DFG gave the county roughly $25,000 to administer the project for the first two years, covering expenses to pay for grant administration, payroll, billing and reporting back to fish and game, said County Administrative Officer Jay Sarina.

For the third year extension, DFG offered only $1,500 for administrative costs, which “doesn’t come close to meeting the expenses,” Sarina said.

Through conversations with DFG officials, Sarina said, “they indicated that it was a new policy that was implemented and they would not be paying any admin costs when they said it was essentially pass-through money.”

DFG officials could not be reached for comment regarding the internal policy or the project.

The data could be even more important this year considering the banner season for ocean salmon fishing off the California coast, Larson said.

“It’s a shame to lose that information, and we also lose about four or five jobs because of it,” Larson said at the meeting.
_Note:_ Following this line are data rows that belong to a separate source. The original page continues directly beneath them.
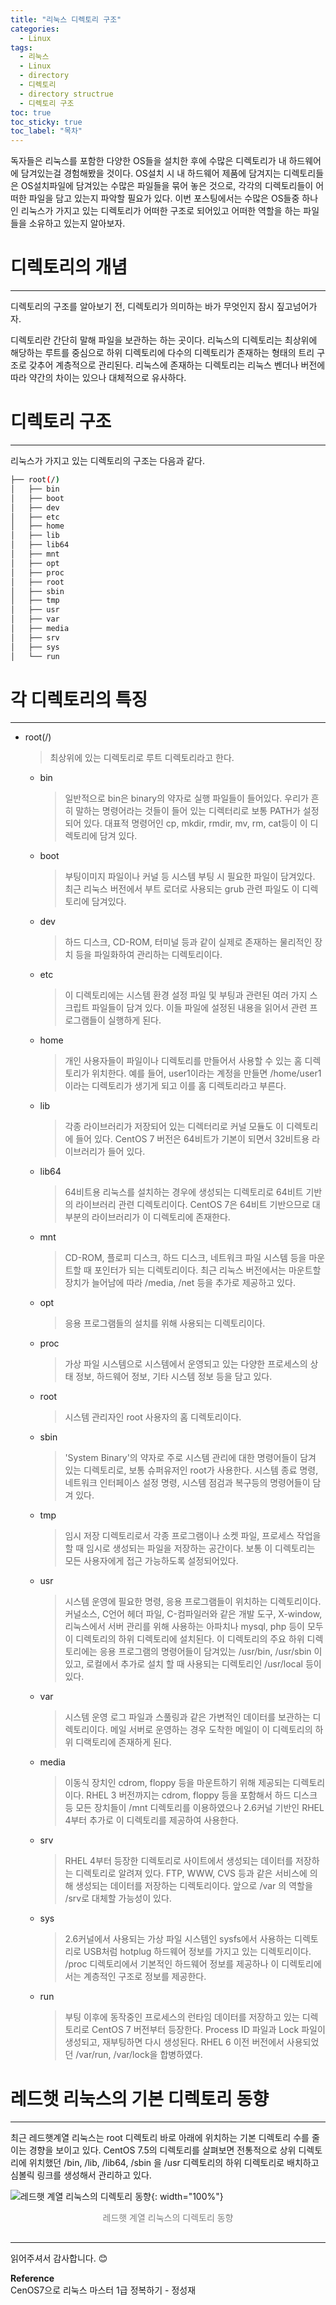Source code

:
 ```yaml
---
title: "리눅스 디렉토리 구조"
categories:
  - Linux
tags:
  - 리눅스
  - Linux
  - directory
  - 디렉토리
  - directory structrue
  - 디렉토리 구조
toc: true
toc_sticky: true
toc_label: "목차"
---
```


독자들은 리눅스를 포함한 다양한 OS들을 설치한 후에 수많은 디렉토리가 내 하드웨어에 담겨있는걸 경험해봤을 것이다. OS설치 시 내 하드웨어 제품에 담겨지는 디렉토리들은 OS설치파일에 담겨있는 수많은 파일들을 묶어 놓은 것으로, 각각의 디렉토리들이 어떠한 파일을 담고 있는지 파악할 필요가 있다. 이번 포스팅에서는 수많은 OS들중 하나인 리눅스가 가지고 있는 디렉토리가 어떠한 구조로 되어있고 어떠한 역할을 하는 파일들을 소유하고 있는지 알아보자.

# 디렉토리의 개념
---
디렉토리의 구조를 알아보기 전, 디렉토리가 의미하는 바가 무엇인지 잠시 짚고넘어가자.  

디렉토리란 간단히 말해 파일을 보관하는 하는 곳이다. 리눅스의 디렉토리는 최상위에 해당하는 루트를 중심으로 하위 디렉토리에 다수의 디렉토리가 존재하는 형태의 트리 구조로 갖추어 계층적으로 관리된다. 리눅스에 존재하는 디렉토리는 리눅스 벤더나 버전에 따라 약간의 차이는 있으나 대체적으로 유사하다.

# 디렉토리 구조
---
리눅스가 가지고 있는 디렉토리의 구조는 다음과 같다.
```bash
├── root(/)
│   ├── bin
│   ├── boot
│   ├── dev
│   ├── etc
│   ├── home
│   ├── lib
│   ├── lib64
│   ├── mnt
│   ├── opt
│   ├── proc
│   ├── root
│   ├── sbin
│   ├── tmp
│   ├── usr
│   ├── var
│   ├── media
│   ├── srv
│   ├── sys
│   └── run
``` 

# 각 디렉토리의 특징
---
- root(/)
  >최상위에 있는 디렉토리로 루트 디렉토리라고 한다.
  - bin
    >일반적으로 bin은 binary의 약자로 실행 파일들이 들어있다. 우리가 흔히 말하는 명령어라는 것들이 들어 있는 디렉터리로 보통 PATH가 설정되어 있다. 대표적 명령어인 cp, mkdir, rmdir, mv, rm, cat등이 이 디렉토리에 담겨 있다.
  - boot
    >부팅이미지 파일이나 커널 등 시스템 부팅 시 필요한 파일이 담겨있다. 최근 리눅스 버전에서 부트 로더로 사용되는 grub 관련 파일도 이 디렉토리에 담겨있다.
  - dev
    >하드 디스크, CD-ROM, 터미널 등과 같이 실제로 존재하는 물리적인 장치 등을 파일화하여 관리하는 디렉토리이다.
  - etc
    >이 디렉토리에는 시스템 환경 설정 파일 및 부팅과 관련된 여러 가지 스크립트 파일들이 담겨 있다. 이들 파일에 설정된 내용을 읽어서 관련 프로그램들이 실행하게 된다.
  - home
    >개인 사용자들이 파일이나 디렉토리를 만들어서 사용할 수 있는 홈 디렉토리가 위치한다. 예를 들어, user1이라는 계정을 만들면 /home/user1 이라는 디렉토리가 생기게 되고 이를 홈 디렉토리라고 부른다.
  - lib
    >각종 라이브러리가 저장되어 있는 디렉터리로 커널 모듈도 이 디렉토리에 들어 있다. CentOS 7 버전은 64비트가 기본이 되면서 32비트용 라이브러리가 들어 있다.
  - lib64
    >64비트용 리눅스를 설치하는 경우에 생성되는 디렉토리로 64비트 기반의 라이브러리 관련 디렉토리이다. CentOS 7은 64비트 기반으므로 대부분의 라이브러리가 이 디렉토리에 존재한다.
  - mnt
    >CD-ROM, 플로피 디스크, 하드 디스크, 네트워크 파일 시스템 등을 마운트할 때 포인터가 되는 디렉토리이다. 최근 리눅스 버전에서는 마운트할 장치가 늘어남에 따라 /media, /net 등을 추가로 제공하고 있다.
  - opt
    >응용 프로그램들의 설치를 위해 사용되는 디렉토리이다.
  - proc
    >가상 파일 시스템으로 시스템에서 운영되고 있는 다양한 프로세스의 상태 정보, 하드웨어 정보, 기타 시스템 정보 등을 담고 있다.
  - root
    >시스템 관리자인 root 사용자의 홈 디렉토리이다.
  - sbin
    >'System Binary'의 약자로 주로 시스템 관리에 대한 명령어들이 담겨 있는 디렉토리로, 보통 슈퍼유저인 root가 사용한다. 시스템 종료 명령, 네트워크 인터페이스 설정 명령, 시스템 점검과 복구등의 명령어들이 담겨 있다.
  - tmp
    >임시 저장 디렉토리로서 각종 프로그램이나 소켓 파일, 프로세스 작업을 할 때 임시로 생성되는 파일을 저장하는 공간이다. 보통 이 디렉토리는 모든 사용자에게 접근 가능하도록 설정되어있다.
  - usr
    >시스템 운영에 필요한 명령, 응용 프로그램들이 위치하는 디렉토리이다. 커널소스, C언어 헤더 파일, C-컴파일러와 같은 개발 도구, X-window, 리눅스에서 서버 관리를 위해 사용하는 아파치나 mysql, php 등이 모두 이 디렉토리의 하위 디렉토리에 설치된다. 이 디렉토리의 주요 하위 디렉토리에는 응용 프로그램의 명령어들이 담겨있는 /usr/bin, /usr/sbin 이 있고, 로컬에서 추가로 설치 할 때 사용되는 디렉토리인 /usr/local 등이 있다.
  - var
    >시스템 운영 로그 파일과 스풀링과 같은 가변적인 데이터를 보관하는 디렉토리이다. 메일 서버로 운영하는 경우 도착한 메일이 이 디렉토리의 하위 디랙토리에 존재하게 된다.
  - media
    >이동식 장치인 cdrom, floppy 등을 마운트하기 위해 제공되는 디렉토리이다. RHEL 3 버전까지는 cdrom, floppy 등을 포함해서 하드 디스크 등 모든 장치들이 /mnt 디렉토리를 이용하였으나 2.6커널 기반인 RHEL 4부터 추가로 이 디렉토리를 제공하여 사용한다.
  - srv
    >RHEL 4부터 등장한 디렉토리로 사이트에서 생성되는 데이터를 저장하는 디렉토리로 알려져 있다. FTP, WWW, CVS 등과 같은 서비스에 의해 생성되는 데이터를 저장하는 디렉토리이다. 앞으로 /var 의 역할을 /srv로 대체할 가능성이 있다.
  - sys
    >2.6커널에서 사용되는 가상 파일 시스템인 sysfs에서 사용하는 디렉토리로 USB처럼 hotplug 하드웨어 정보를 가지고 있는 디렉토리이다. /proc 디렉토리에서 기본적인 하드웨어 정보를 제공하나 이 디렉토리에서는 계층적인 구조로 정보를 제공한다.
  - run
    >부팅 이후에 동작중인 프로세스의 런타임 데이터를 저장하고 있는 디렉토리로 CentOS 7 버전부터 등장한다. Process ID 파일과 Lock 파일이 생성되고, 재부팅하면 다시 생성된다. RHEL 6 이전 버전에서 사용되었던 /var/run, /var/lock을 합병하였다.

# 레드햇 리눅스의 기본 디렉토리 동향
---
최근 레드햇계열 리눅스는 root 디렉토리 바로 아래에 위치하는 기본 디렉토리 수를 줄이는 경향을 보이고 있다. CentOS 7.5의 디렉토리를 살펴보면 전통적으로 상위 디렉토리에 위치했던 /bin, /lib, /lib64, /sbin 을 /usr 디렉토리의 하위 디렉토리로 배치하고 심볼릭 링크를 생성해서 관리하고 있다.

![레드햇 계열 리눅스의 디렉토리 동향](/blog/assets/img/posts/20220806/directory-trend.png "레드햇 계열 리눅스의 디렉토리 동향"){: width="100%"}
<div style="color: gray; text-align: center; margin-bottom: 30px;">레드햇 계열 리눅스의 디렉토리 동향</div> 

---

읽어주셔서 감사합니다. 😊

__Reference__  
CenOS7으로 리눅스 마스터 1급 정복하기 - 정성재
Although Larson said he’s been speaking with other organizations to fund sonar counting for steelhead trout, which spawn later in the season, now is the time to start counting chinook salmon.

“It’s important to catch that first rain,” Larson told the board, emphasizing the importance of an Oct. 1 start date. “Last year we had 6,000 fish in the first two weeks; you never know what you miss when that river comes up.”

Smith River Alliance is one of the groups considering kicking in funds to get the sonars in the water at least for the steelhead trout season.

“In order to protect and manage a fishery — you need to know how many fish you have. It’s that simple,” said SRA executive director Grant Werschkull.

The sonar fish counter was used to track 32,320 adult fish migrating upstream last year.